The Derbs are keeping busy. Paid employment aside, she has her beloved flowers and innumerable contacts on WeChat, the ChiCom messaging app. I have home-improvement chores: this month, stripping out and rebuilding a bathroom closet for maximum accessible shelving—nearly 28 square feet of shelf in a closet 3′×2′4″×8′. This was the last interior space still untouched since we bought the house in 1992. It takes me a while to get round to things …
Husband and wife also collaborated on translating a Chinese poem: See Segment Four below.
And then of course there's been reading.
[好用的梯子]
Supernaturally smart. Through the middle days of July I read Cheryl Misak's biography of the English mathematician, logician, philosopher, and economist Frank Ramsey. It's an astonishing story. Ramsey must have been one of the smartest people that ever lived. He was staggeringly, breathtakingly, supernaturally smart.
Here he was translating Wittgenstein's Tractatus Logico-Philosophicus, which Misak, 【中文字幕】如何爬墙(Warrior Fitness)_哔哩哔哩 (゜-゜)つロ ...:2021-8-2 · 爬墙 翻墙教程 街头健身 Howcast Warrior Fitness 战士健身 评论 首都机场不好看 发消息 You jump , I jump. 关注 3.2万 视频选集 1/2 相关推荐 07:28 【p站】别再问我怎么上p站了 ..., describes correctly—I've tried it—as "immensely difficult."
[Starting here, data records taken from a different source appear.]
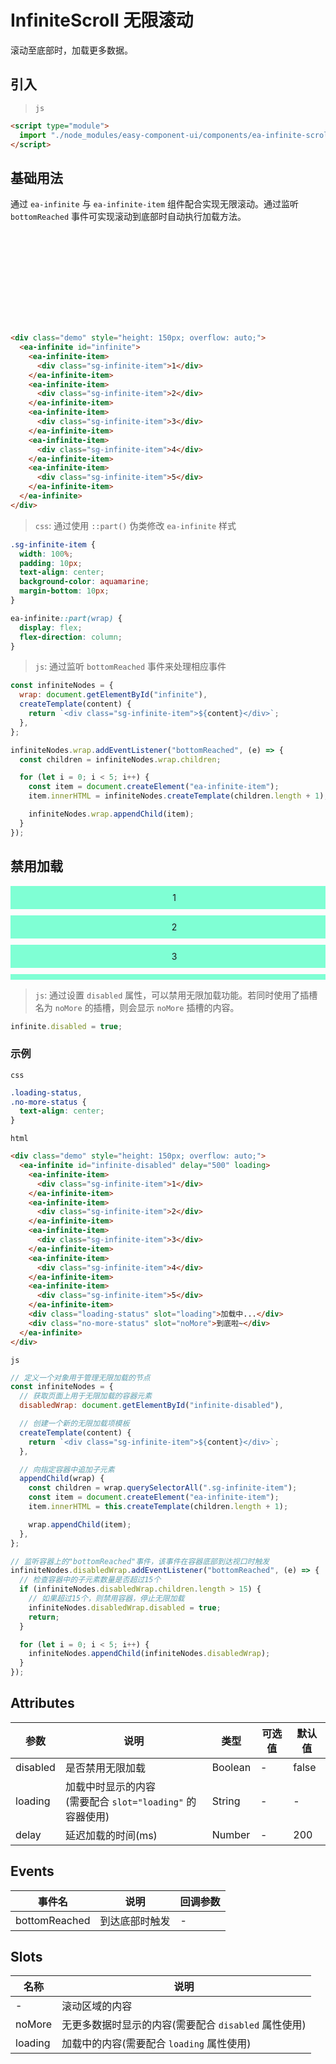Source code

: <script setup>
import { onMounted } from 'vue'

onMounted(() => {
    import('../components/ea-infinite-scroll/index.js')
    import('./index.scss')

    const infiniteNodes = {
      wrap: document.getElementById('infinite'),
      disabledWrap: document.getElementById('infinite-disabled'),

      createTemplate(content) {
        return `<div class="sg-infinite-item">${content}</div>`
      },
      appendChild(wrap) {
        const children = wrap.querySelectorAll('ea-infinite-item');
        const item = document.createElement('ea-infinite-item');
        item.innerHTML = this.createTemplate(children.length + 1);

        wrap.appendChild(item);
      }
    }

    infiniteNodes.wrap.addEventListener('bottomReached', (e) => {
      for(let i = 0; i < 2; i++) {
        infiniteNodes.appendChild(infiniteNodes.wrap);
      }
    })

    infiniteNodes.disabledWrap.addEventListener('bottomReached', (e) => {
      if(infiniteNodes.disabledWrap.children.length > 15) {
        infiniteNodes.disabledWrap.disabled = true;
        return;
      }

      for(let i = 0; i < 5; i++) {
        infiniteNodes.appendChild(infiniteNodes.disabledWrap);
      }
    })
})
</script>

<style lang="scss">
.sg-infinite-item {
    width: 100%;
    padding: 10px;
    text-align: center;
    background-color: aquamarine;
    margin-bottom: 10px;
}

ea-infinite::part(wrap) {
  display: flex;
  flex-direction: column;
}

.loading-status,
.no-more-status {
  text-align: center;
}
</style>

# InfiniteScroll 无限滚动

滚动至底部时，加载更多数据。

## 引入

> `js`

```html
<script type="module">
  import "./node_modules/easy-component-ui/components/ea-infinite-scroll/index.js";
</script>
```

## 基础用法

通过 `ea-infinite` 与 `ea-infinite-item` 组件配合实现无限滚动。通过监听 `bottomReached` 事件可实现滚动到底部时自动执行加载方法。

<div class="demo" style="height: 150px; overflow: auto;">
    <ea-infinite id="infinite">
        <template v-for="i in 5">
            <ea-infinite-item>
                <div class="sg-infinite-item">{{i}}</div>
            </ea-infinite-item>
        </template>
    </ea-infinite>
</div>

```html
<div class="demo" style="height: 150px; overflow: auto;">
  <ea-infinite id="infinite">
    <ea-infinite-item>
      <div class="sg-infinite-item">1</div>
    </ea-infinite-item>
    <ea-infinite-item>
      <div class="sg-infinite-item">2</div>
    </ea-infinite-item>
    <ea-infinite-item>
      <div class="sg-infinite-item">3</div>
    </ea-infinite-item>
    <ea-infinite-item>
      <div class="sg-infinite-item">4</div>
    </ea-infinite-item>
    <ea-infinite-item>
      <div class="sg-infinite-item">5</div>
    </ea-infinite-item>
  </ea-infinite>
</div>
```

> `css`: 通过使用 `::part()` 伪类修改 `ea-infinite` 样式

```css
.sg-infinite-item {
  width: 100%;
  padding: 10px;
  text-align: center;
  background-color: aquamarine;
  margin-bottom: 10px;
}

ea-infinite::part(wrap) {
  display: flex;
  flex-direction: column;
}
```

> `js`: 通过监听 `bottomReached` 事件来处理相应事件

```js
const infiniteNodes = {
  wrap: document.getElementById("infinite"),
  createTemplate(content) {
    return `<div class="sg-infinite-item">${content}</div>`;
  },
};

infiniteNodes.wrap.addEventListener("bottomReached", (e) => {
  const children = infiniteNodes.wrap.children;

  for (let i = 0; i < 5; i++) {
    const item = document.createElement("ea-infinite-item");
    item.innerHTML = infiniteNodes.createTemplate(children.length + 1);

    infiniteNodes.wrap.appendChild(item);
  }
});
```

## 禁用加载

<div class="demo" style="height: 150px; overflow: auto;">
  <ea-infinite id="infinite-disabled" delay="500" loading>
    <ea-infinite-item>
      <div class="sg-infinite-item">1</div>
    </ea-infinite-item>
    <ea-infinite-item>
      <div class="sg-infinite-item">2</div>
    </ea-infinite-item>
    <ea-infinite-item>
      <div class="sg-infinite-item">3</div>
    </ea-infinite-item>
    <ea-infinite-item>
      <div class="sg-infinite-item">4</div>
    </ea-infinite-item>
    <ea-infinite-item>
      <div class="sg-infinite-item">5</div>
    </ea-infinite-item>
    <div class="loading-status" slot="loading">加载中...</div>
    <div class="no-more-status" slot="noMore">到底啦~</div>
  </ea-infinite>
</div>

> `js`: 通过设置 `disabled` 属性，可以禁用无限加载功能。若同时使用了插槽名为 `noMore` 的插槽，则会显示 `noMore` 插槽的内容。

```js
infinite.disabled = true;
```

### 示例

`css`

```css
.loading-status,
.no-more-status {
  text-align: center;
}
```

`html`

```html
<div class="demo" style="height: 150px; overflow: auto;">
  <ea-infinite id="infinite-disabled" delay="500" loading>
    <ea-infinite-item>
      <div class="sg-infinite-item">1</div>
    </ea-infinite-item>
    <ea-infinite-item>
      <div class="sg-infinite-item">2</div>
    </ea-infinite-item>
    <ea-infinite-item>
      <div class="sg-infinite-item">3</div>
    </ea-infinite-item>
    <ea-infinite-item>
      <div class="sg-infinite-item">4</div>
    </ea-infinite-item>
    <ea-infinite-item>
      <div class="sg-infinite-item">5</div>
    </ea-infinite-item>
    <div class="loading-status" slot="loading">加载中...</div>
    <div class="no-more-status" slot="noMore">到底啦~</div>
  </ea-infinite>
</div>
```

`js`

```js
// 定义一个对象用于管理无限加载的节点
const infiniteNodes = {
  // 获取页面上用于无限加载的容器元素
  disabledWrap: document.getElementById("infinite-disabled"),

  // 创建一个新的无限加载项模板
  createTemplate(content) {
    return `<div class="sg-infinite-item">${content}</div>`;
  },

  // 向指定容器中追加子元素
  appendChild(wrap) {
    const children = wrap.querySelectorAll(".sg-infinite-item");
    const item = document.createElement("ea-infinite-item");
    item.innerHTML = this.createTemplate(children.length + 1);

    wrap.appendChild(item);
  },
};

// 监听容器上的"bottomReached"事件，该事件在容器底部到达视口时触发
infiniteNodes.disabledWrap.addEventListener("bottomReached", (e) => {
  // 检查容器中的子元素数量是否超过15个
  if (infiniteNodes.disabledWrap.children.length > 15) {
    // 如果超过15个，则禁用容器，停止无限加载
    infiniteNodes.disabledWrap.disabled = true;
    return;
  }

  for (let i = 0; i < 5; i++) {
    infiniteNodes.appendChild(infiniteNodes.disabledWrap);
  }
});
```

## Attributes

| 参数     | 说明                                                          | 类型    | 可选值 | 默认值 |
| -------- | ------------------------------------------------------------- | ------- | ------ | ------ |
| disabled | 是否禁用无限加载                                              | Boolean | -      | false  |
| loading  | 加载中时显示的内容<br/>(需要配合 `slot="loading"` 的容器使用) | String  | -      | -      |
| delay    | 延迟加载的时间(ms)                                            | Number  | -      | 200    |

## Events

| 事件名        | 说明           | 回调参数 |
| ------------- | -------------- | -------- |
| bottomReached | 到达底部时触发 | -        |

## Slots

| 名称    | 说明                                                 |
| ------- | ---------------------------------------------------- |
| -       | 滚动区域的内容                                       |
| noMore  | 无更多数据时显示的内容(需要配合 `disabled` 属性使用) |
| loading | 加载中的内容(需要配合 `loading` 属性使用)            |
Ramsey went to Miss Pate's secretarial agency in the winter of 1921-22 and translated the manuscript. He read it off an 免费梯子 offprint to a shorthand writer who then typed it up … It is hard to adequately convey how astounding an accomplishment it was to more or less straight away translate this immensely difficult text from the German to English. Ramsey turned nineteen in the middle of the translation, in January 1922.
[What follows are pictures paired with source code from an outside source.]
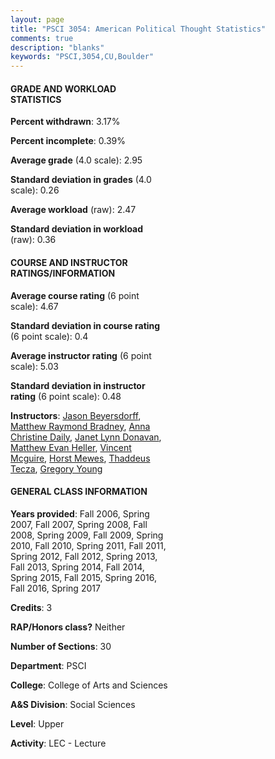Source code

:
 ```yaml
---
layout: page
title: "PSCI 3054: American Political Thought Statistics"
comments: true
description: "blanks"
keywords: "PSCI,3054,CU,Boulder"
---
```

<head>
<script src="https://ajax.googleapis.com/ajax/libs/jquery/2.1.3/jquery.min.js"></script>
<script src="https://dl.dropboxusercontent.com/s/pc42nxpaw1ea4o9/highcharts.js?dl=0"></script>
<!-- <script src="../assets/js/highcharts.js"></script> -->
<style type="text/css">@font-face {
	font-family: "Bebas Neue";
	src: url(https://www.filehosting.org/file/details/544349/BebasNeue Regular.otf) format("opentype");
	}
	h1.Bebas { 
		font-family: "Bebas Neue", Verdana, Tahoma;
	}
</style>
</head>
<body>
	<div id="container" style="float: right; width: 45%; height: 88%; margin-left: 2.5%; margin-right: 2.5%;"></div>
	<script language="JavaScript">
		$(document).ready(function() {
		var chart = {type: 'column'};
		var title = {text: 'Grade Distribution'};
		var xAxis = {categories: ['A','B','C','D','F'],crosshair: true};
		var yAxis = {min: 0,title: {text: 'Percentage'}};
		var tooltip = {headerFormat: '<center><b><span style="font-size:20px">{point.key}</span></b></center>',
		               pointFormat: '<td style="padding:0"><b>{point.y:.1f}%</b></td>',
		               footerFormat: '</table>',shared: true,useHTML: true};
		var plotOptions = {column: {pointPadding: 0.0,borderWidth: 0}};  
		var credits = {enabled: false};var series= [{name: 'Percent',data: [26.34,50.87,18.74,1.45,2.6,]}];
		var json = {};
		json.chart = chart;
		json.title = title;
		json.tooltip = tooltip;
		json.xAxis = xAxis;
		json.yAxis = yAxis;  
		json.series = series;
		json.plotOptions = plotOptions;  
		json.credits = credits;
		$('#container').highcharts(json);
	});
	</script>
</body>
			   
#### GRADE AND WORKLOAD STATISTICS

**Percent withdrawn**: 3.17%

**Percent incomplete**: 0.39%

**Average grade** (4.0 scale): 2.95

**Standard deviation in grades** (4.0 scale): 0.26

**Average workload** (raw): 2.47

**Standard deviation in workload** (raw): 0.36

#### COURSE AND INSTRUCTOR RATINGS/INFORMATION

**Average course rating** (6 point scale): 4.67

**Standard deviation in course rating** (6 point scale): 0.4

**Average instructor rating** (6 point scale): 5.03

**Standard deviation in instructor rating** (6 point scale): 0.48

**Instructors**: <a href='../../instructors/Jason_Beyersdorff'>Jason Beyersdorff</a>, <a href='../../instructors/Matthew_Raymond_Bradney'>Matthew Raymond Bradney</a>, <a href='../../instructors/Anna_Christine_Daily'>Anna Christine Daily</a>, <a href='../../instructors/Janet_Lynn_Donavan'>Janet Lynn Donavan</a>, <a href='../../instructors/Matthew_Evan_Heller'>Matthew Evan Heller</a>, <a href='../../instructors/Vincent_Mcguire'>Vincent Mcguire</a>, <a href='../../instructors/Horst_Mewes'>Horst Mewes</a>, <a href='../../instructors/Thaddeus_Tecza'>Thaddeus Tecza</a>, <a href='../../instructors/Gregory_Young'>Gregory Young</a>

#### GENERAL CLASS INFORMATION

**Years provided**: Fall 2006, Spring 2007, Fall 2007, Spring 2008, Fall 2008, Spring 2009, Fall 2009, Spring 2010, Fall 2010, Spring 2011, Fall 2011, Spring 2012, Fall 2012, Spring 2013, Fall 2013, Spring 2014, Fall 2014, Spring 2015, Fall 2015, Spring 2016, Fall 2016, Spring 2017

**Credits**: 3

**RAP/Honors class?** Neither

**Number of Sections**: 30

**Department**: PSCI

**College**: College of Arts and Sciences

**A&S Division**: Social Sciences

**Level**: Upper

**Activity**: LEC - Lecture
Those last italics are mine. Wittgenstein, who could read English, went over the translation carefully and was pleased with it. He and Ramsey became friends, to the degree it was possible for 爬墙梯子外网 to be friends with the pathologically prickly Wittgenstein.
For a few months in 1927-28, encouraged by John Maynard Keynes, another friend, Ramsey concentrated his thoughts on economics, producing two scholarly papers on that subject. Misak tells us that:
When the Economic Journal celebrated its 125th anniversary with a special edition in 2015, both of Ramsey's papers were included. That is, looking back over a century and a quarter, one of the world's best journals of economics decided that two of its thirteen most important papers were written by Frank Ramsey when he was twenty-five years old.
My italics again.
Having then had his fill of economics, Ramsey turned back to math and founded Ramsey Theory, which concerns the occurrence of order in situations of generalized dis-order. This is still an active field of inquiry, with obvious connections to Artificial Intelligence research.
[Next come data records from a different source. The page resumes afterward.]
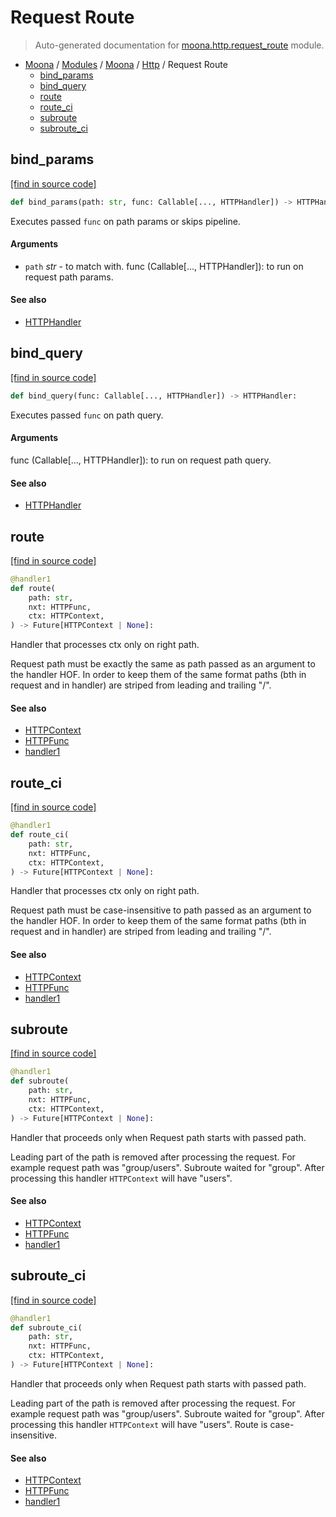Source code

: # Request Route

> Auto-generated documentation for [moona.http.request_route](https://github.com/katunilya/moona/blob/main/moona/http/request_route.py) module.

- [Moona](../../README.md#moona-index) / [Modules](../../MODULES.md#moona-modules) / [Moona](../index.md#moona) / [Http](index.md#http) / Request Route
    - [bind_params](#bind_params)
    - [bind_query](#bind_query)
    - [route](#route)
    - [route_ci](#route_ci)
    - [subroute](#subroute)
    - [subroute_ci](#subroute_ci)

## bind_params

[[find in source code]](https://github.com/katunilya/moona/blob/main/moona/http/request_route.py#L105)

```python
def bind_params(path: str, func: Callable[..., HTTPHandler]) -> HTTPHandler:
```

Executes passed `func` on path params or skips pipeline.

#### Arguments

- `path` *str* - to match with.
func (Callable[..., HTTPHandler]): to run on request path params.

#### See also

- [HTTPHandler](handlers.md#httphandler)

## bind_query

[[find in source code]](https://github.com/katunilya/moona/blob/main/moona/http/request_route.py#L77)

```python
def bind_query(func: Callable[..., HTTPHandler]) -> HTTPHandler:
```

Executes passed `func` on path query.

#### Arguments

func (Callable[..., HTTPHandler]): to run on request path query.

#### See also

- [HTTPHandler](handlers.md#httphandler)

## route

[[find in source code]](https://github.com/katunilya/moona/blob/main/moona/http/request_route.py#L10)

```python
@handler1
def route(
    path: str,
    nxt: HTTPFunc,
    ctx: HTTPContext,
) -> Future[HTTPContext | None]:
```

Handler that processes ctx only on right path.

Request path must be exactly the same as path passed as an argument to the handler
HOF. In order to keep them of the same format paths (bth in request and in handler)
are striped from leading and trailing "/".

#### See also

- [HTTPContext](context.md#httpcontext)
- [HTTPFunc](handlers.md#httpfunc)
- [handler1](handlers.md#handler1)

## route_ci

[[find in source code]](https://github.com/katunilya/moona/blob/main/moona/http/request_route.py#L42)

```python
@handler1
def route_ci(
    path: str,
    nxt: HTTPFunc,
    ctx: HTTPContext,
) -> Future[HTTPContext | None]:
```

Handler that processes ctx only on right path.

Request path must be case-insensitive to path passed as an argument to the handler
HOF. In order to keep them of the same format paths (bth in request and in handler)
are striped from leading and trailing "/".

#### See also

- [HTTPContext](context.md#httpcontext)
- [HTTPFunc](handlers.md#httpfunc)
- [handler1](handlers.md#handler1)

## subroute

[[find in source code]](https://github.com/katunilya/moona/blob/main/moona/http/request_route.py#L25)

```python
@handler1
def subroute(
    path: str,
    nxt: HTTPFunc,
    ctx: HTTPContext,
) -> Future[HTTPContext | None]:
```

Handler that proceeds only when Request path starts with passed path.

Leading part of the path is removed after processing the request. For example
request path was "group/users". Subroute waited for "group". After processing this
handler `HTTPContext` will have "users".

#### See also

- [HTTPContext](context.md#httpcontext)
- [HTTPFunc](handlers.md#httpfunc)
- [handler1](handlers.md#handler1)

## subroute_ci

[[find in source code]](https://github.com/katunilya/moona/blob/main/moona/http/request_route.py#L57)

```python
@handler1
def subroute_ci(
    path: str,
    nxt: HTTPFunc,
    ctx: HTTPContext,
) -> Future[HTTPContext | None]:
```

Handler that proceeds only when Request path starts with passed path.

Leading part of the path is removed after processing the request. For example
request path was "group/users". Subroute waited for "group". After processing this
handler `HTTPContext` will have "users". Route is case-insensitive.

#### See also

- [HTTPContext](context.md#httpcontext)
- [HTTPFunc](handlers.md#httpfunc)
- [handler1](handlers.md#handler1)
So why isn't this tremendous genius world-famous? Because, as you know if you clicked those links, he died at age 26—January 19th, 1930—from an infection of the liver.
Should you ever be tempted to think of yourself as smart, Cheryl Misak's book is a wonderful corrective, a real humility check. Recall what you were capable of intellectually at ages 19 or 25. By comparison with the Frank Ramseys of the world, the rest of us are stumbling, mumbling dullards.
Ramsey was no spergery introvert, either. Big-built and active—swimming, hiking, tennis—he was also genial and gregarious, the far opposite of Wittgenstein. (Whose nephew Tommy described Ramsey as "the most natural, good-natured, kind-hearted person you could imagine.") He had a successful—although, by mutual agreement, "open"—marriage and was a loving father to two children, with sex affairs along the way.
Then he died, a month short of his twenty-seventh birthday.